Plant Protection Products (PPP’s) - It will be critical that the ongoing work by the Industry, Teagasc, Bord Bia and the Pesticide Control Service is maintained to ensure that an adequate range of plant protection products are available to the Horticulture Industry in the future.

The Sustainable Use of Pesticides Directive will come into effect in the near future.  It aims to further reduce the risks and impacts of pesticide use on human health and the environment; promote the use of integrated pest management and of alternative approaches or techniques such as non-chemical alternatives to pesticides. It will establish a framework that is intended to promote best practice in the storage, use and disposal of pesticides, and their packaging. This will put additional requirements on producers and the group recommends that support and assistance be provided to the horticultural industry to meet these requirements.Streamline of audits/inspections – Horticultural businesses now have to undergo a number of inspections annually both on a voluntary and statutory basis. The Group have highlighted the need to examine how the inspections process can be streamlined and simplified.

The group recommends that:

  • State agencies support actions that will facilitate Ireland’s access to data to support future PPP use applications.

  • Resources be made available to initiate residue testing trials in Ireland to facilitate exchange of information with other EU countries.

  • Industry be assisted to meet the requirements of the Sustainable Use of Pesticides Directive 2009/128/EC through training and the provision of support documentation.

  • Inspections/audits be streamlined and simplified to reduce costs.

2. Background to Horticultural Industry

2.0 Overview

The Horticultural Industry has an output valued at approximately €350ml at farmgate values. This figure includes both the food and amenity sectors of horticulture which make up 80% and 20% respectively of the value. The key crops in the food sector include Mushrooms, Potatoes, Field Vegetables, Fruit & Protected Crops. The key crops in the Amenity Horticulture area include Nursery Stock Production, Protected Flowers/ornamentals and Christmas Trees.
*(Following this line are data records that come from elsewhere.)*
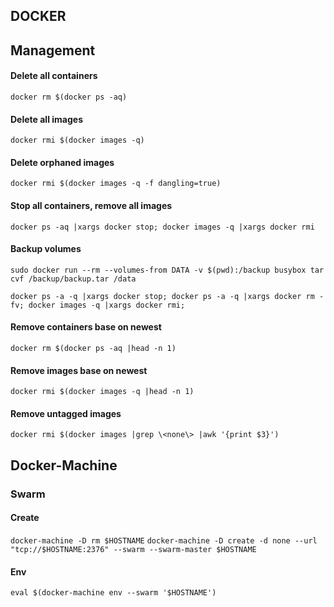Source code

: DOCKER
------
## Management

#### Delete all containers
`docker rm $(docker ps -aq)`
#### Delete all images
`docker rmi $(docker images -q)`
#### Delete orphaned images
`docker rmi $(docker images -q -f dangling=true)`

#### Stop all containers, remove all images
`docker ps -aq |xargs docker stop; docker images -q |xargs docker rmi`

#### Backup volumes
`sudo docker run --rm --volumes-from DATA -v $(pwd):/backup busybox tar cvf /backup/backup.tar /data`

`docker ps -a -q |xargs docker stop; docker ps -a -q |xargs docker rm -fv; docker images -q |xargs docker rmi;`

#### Remove containers base on newest
`docker rm $(docker ps -aq |head -n 1)`

#### Remove images base on newest
`docker rmi $(docker images -q |head -n 1)`

#### Remove untagged images
`docker rmi $(docker images |grep \<none\> |awk '{print $3}')`

## Docker-Machine

### Swarm

#### Create
`docker-machine -D rm $HOSTNAME`
`docker-machine -D create -d none --url "tcp://$HOSTNAME:2376" --swarm --swarm-master $HOSTNAME`

#### Env
`eval $(docker-machine env --swarm '$HOSTNAME')`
A Bord Bia review of labour in the horticulture sector in 2007 showed that employment in primary production activity was estimated at 6,000 FTE (Full time equivalents). This did not include employment upstream or downstream of the primary production process which the horticultural sector impacts (eg preparing, packing produce, garden design & landscaping etc) and which is estimated at a further 10,000.

2.1 Mushrooms

The mushroom industry is the largest sector of the Horticulture industry. The 80 growers are principally located in Monaghan, Tipperary, Cavan and Mayo and produce an estimated 45,000 tonnes of mushrooms annually from 183,000 tonnes of compost. Most of the compost is produced in Ireland. Disposal of the spent compost is still a major issue for the industry. The annual output of the mushrooms is valued at approximately €100 million at farm gate level. At least 70% of the production is exported to the UK, where Irish mushrooms account for about half of all retail sales of mushrooms. The value of Sterling against the Euro has a significant impact on the profitability of the industry. The other significant factor is the price of mushrooms coming into the UK market from the Netherlands and Poland principally. Growers have responded to price pressures in the market by investing to reduce unit cost and improve productivity

2.2 Potato Sector

In 2010,it was estimated that there were 11,200 hectares of potatoes grown in the country.  1,475 farmers listed potato production on their SPS applications. Of these 540 grew over 5 hectares and approximately 200 of these growers would account for over 75% of total production. The Irish market is dominated by 3 main varieties. Ireland imports upwards of 50,000 tonnes of fresh potatoes each year. These are mainly earlies, baby potatoes and for the processing market   While the potato production area fell in 2010 compared to 2009, this was more than offset by a very good growing season and good harvesting conditions combining to give very high saleable yields.  The high yields coupled with relatively poor demand lead to difficult market conditions as traders envisaged a large surplus of potatoes coming onto the market.  However the opportunity to export potatoes opened up for the first time in recent decades with a significant quantity of potatoes being shipped to Russia in late 2010 and into 2011 with the effect of firming up the domestic market and stimulating demand for good washing quality potatoes. To date over 60,000 tonnes have been exported both directly and indirectly.

2.3 Field Vegetables

The 2009 National Field Vegetable Census highlighted the ongoing consolidation within the sector. The total production area for field vegetables reported was 4,590 ha which is a 8% increase on 2005 and similar to the area recorded in 1999. The census shows that there are now 212 commercial field vegetable growers which is 11% less than 2005 and an indication of the ongoing consolidation within the sector.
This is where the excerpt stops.